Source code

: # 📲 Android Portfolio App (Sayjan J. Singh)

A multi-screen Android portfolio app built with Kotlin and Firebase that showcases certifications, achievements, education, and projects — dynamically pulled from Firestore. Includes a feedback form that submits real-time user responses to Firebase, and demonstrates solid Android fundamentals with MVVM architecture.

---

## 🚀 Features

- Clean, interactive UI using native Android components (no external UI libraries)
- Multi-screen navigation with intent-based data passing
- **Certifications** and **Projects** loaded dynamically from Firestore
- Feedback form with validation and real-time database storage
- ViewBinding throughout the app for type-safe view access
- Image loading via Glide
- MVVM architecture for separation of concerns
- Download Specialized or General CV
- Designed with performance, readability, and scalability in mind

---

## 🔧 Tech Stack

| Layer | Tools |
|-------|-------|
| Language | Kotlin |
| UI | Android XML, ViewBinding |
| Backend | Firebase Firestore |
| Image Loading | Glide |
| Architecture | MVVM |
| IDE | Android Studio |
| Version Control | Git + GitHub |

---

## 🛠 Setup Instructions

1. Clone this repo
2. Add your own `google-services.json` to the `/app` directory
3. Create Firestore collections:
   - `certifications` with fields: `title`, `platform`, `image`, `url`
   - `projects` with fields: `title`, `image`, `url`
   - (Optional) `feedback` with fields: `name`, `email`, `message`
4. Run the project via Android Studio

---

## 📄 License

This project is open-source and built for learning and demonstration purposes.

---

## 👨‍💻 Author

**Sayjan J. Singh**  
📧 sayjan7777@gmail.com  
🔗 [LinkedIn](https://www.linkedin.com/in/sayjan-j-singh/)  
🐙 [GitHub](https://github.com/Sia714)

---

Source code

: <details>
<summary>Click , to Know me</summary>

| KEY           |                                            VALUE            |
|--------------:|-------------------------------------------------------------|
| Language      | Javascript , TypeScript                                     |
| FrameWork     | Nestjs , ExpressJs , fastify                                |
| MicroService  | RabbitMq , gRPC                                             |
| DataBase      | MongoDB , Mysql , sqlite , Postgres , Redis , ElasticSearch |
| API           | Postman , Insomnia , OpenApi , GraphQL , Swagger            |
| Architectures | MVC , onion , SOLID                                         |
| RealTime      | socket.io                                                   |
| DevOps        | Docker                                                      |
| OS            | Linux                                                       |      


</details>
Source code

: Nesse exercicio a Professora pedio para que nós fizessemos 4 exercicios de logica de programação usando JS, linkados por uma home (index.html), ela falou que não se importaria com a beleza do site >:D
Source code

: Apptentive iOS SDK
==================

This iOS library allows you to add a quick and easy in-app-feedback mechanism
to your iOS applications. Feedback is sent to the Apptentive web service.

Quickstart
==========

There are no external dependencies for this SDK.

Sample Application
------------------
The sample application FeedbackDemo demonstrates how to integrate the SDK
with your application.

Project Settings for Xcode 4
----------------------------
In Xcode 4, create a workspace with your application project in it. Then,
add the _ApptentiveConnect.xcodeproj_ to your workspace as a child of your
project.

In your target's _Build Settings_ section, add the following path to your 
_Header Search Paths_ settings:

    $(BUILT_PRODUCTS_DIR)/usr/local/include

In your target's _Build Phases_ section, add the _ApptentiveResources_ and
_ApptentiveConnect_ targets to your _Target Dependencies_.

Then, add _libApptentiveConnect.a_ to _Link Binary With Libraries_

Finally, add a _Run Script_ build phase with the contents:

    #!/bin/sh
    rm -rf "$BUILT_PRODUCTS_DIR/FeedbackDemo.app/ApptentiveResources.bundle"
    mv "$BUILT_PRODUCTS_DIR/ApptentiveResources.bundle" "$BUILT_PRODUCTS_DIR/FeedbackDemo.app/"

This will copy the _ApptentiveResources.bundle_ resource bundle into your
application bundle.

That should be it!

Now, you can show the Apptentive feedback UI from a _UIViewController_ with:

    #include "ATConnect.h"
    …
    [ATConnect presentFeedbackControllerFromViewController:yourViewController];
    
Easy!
┄┄┄┄┄┄
- **Exercise directions**: Line by line, retype the records with no changes.

- **Answer to the exercise**:
Source code

: # 📲 Android Portfolio App (Sayjan J. Singh)

A multi-screen Android portfolio app built with Kotlin and Firebase that showcases certifications, achievements, education, and projects — dynamically pulled from Firestore. Includes a feedback form that submits real-time user responses to Firebase, and demonstrates solid Android fundamentals with MVVM architecture.

---

## 🚀 Features

- Clean, interactive UI using native Android components (no external UI libraries)
- Multi-screen navigation with intent-based data passing
- **Certifications** and **Projects** loaded dynamically from Firestore
- Feedback form with validation and real-time database storage
- ViewBinding throughout the app for type-safe view access
- Image loading via Glide
- MVVM architecture for separation of concerns
- Download Specialized or General CV
- Designed with performance, readability, and scalability in mind

---

## 🔧 Tech Stack

| Layer | Tools |
|-------|-------|
| Language | Kotlin |
| UI | Android XML, ViewBinding |
| Backend | Firebase Firestore |
| Image Loading | Glide |
| Architecture | MVVM |
| IDE | Android Studio |
| Version Control | Git + GitHub |

---

## 🛠 Setup Instructions

1. Clone this repo
2. Add your own `google-services.json` to the `/app` directory
3. Create Firestore collections:
   - `certifications` with fields: `title`, `platform`, `image`, `url`
   - `projects` with fields: `title`, `image`, `url`
   - (Optional) `feedback` with fields: `name`, `email`, `message`
4. Run the project via Android Studio

---

## 📄 License

This project is open-source and built for learning and demonstration purposes.

---

## 👨‍💻 Author

**Sayjan J. Singh**  
📧 sayjan7777@gmail.com  
🔗 [LinkedIn](https://www.linkedin.com/in/sayjan-j-singh/)  
🐙 [GitHub](https://github.com/Sia714)

---

Source code

: <details>
<summary>Click , to Know me</summary>

| KEY           |                                            VALUE            |
|--------------:|-------------------------------------------------------------|
| Language      | Javascript , TypeScript                                     |
| FrameWork     | Nestjs , ExpressJs , fastify                                |
| MicroService  | RabbitMq , gRPC                                             |
| DataBase      | MongoDB , Mysql , sqlite , Postgres , Redis , ElasticSearch |
| API           | Postman , Insomnia , OpenApi , GraphQL , Swagger            |
| Architectures | MVC , onion , SOLID                                         |
| RealTime      | socket.io                                                   |
| DevOps        | Docker                                                      |
| OS            | Linux                                                       |      


</details>
Source code

: Nesse exercicio a Professora pedio para que nós fizessemos 4 exercicios de logica de programação usando JS, linkados por uma home (index.html), ela falou que não se importaria com a beleza do site >:D
Source code

: Apptentive iOS SDK
==================

This iOS library allows you to add a quick and easy in-app-feedback mechanism
to your iOS applications. Feedback is sent to the Apptentive web service.

Quickstart
==========

There are no external dependencies for this SDK.

Sample Application
------------------
The sample application FeedbackDemo demonstrates how to integrate the SDK
with your application.

Project Settings for Xcode 4
----------------------------
In Xcode 4, create a workspace with your application project in it. Then,
add the _ApptentiveConnect.xcodeproj_ to your workspace as a child of your
project.

In your target's _Build Settings_ section, add the following path to your 
_Header Search Paths_ settings:

    $(BUILT_PRODUCTS_DIR)/usr/local/include

In your target's _Build Phases_ section, add the _ApptentiveResources_ and
_ApptentiveConnect_ targets to your _Target Dependencies_.

Then, add _libApptentiveConnect.a_ to _Link Binary With Libraries_

Finally, add a _Run Script_ build phase with the contents:

    #!/bin/sh
    rm -rf "$BUILT_PRODUCTS_DIR/FeedbackDemo.app/ApptentiveResources.bundle"
    mv "$BUILT_PRODUCTS_DIR/ApptentiveResources.bundle" "$BUILT_PRODUCTS_DIR/FeedbackDemo.app/"

This will copy the _ApptentiveResources.bundle_ resource bundle into your
application bundle.

That should be it!

Now, you can show the Apptentive feedback UI from a _UIViewController_ with:

    #include "ATConnect.h"
    …
    [ATConnect presentFeedbackControllerFromViewController:yourViewController];
    
Easy!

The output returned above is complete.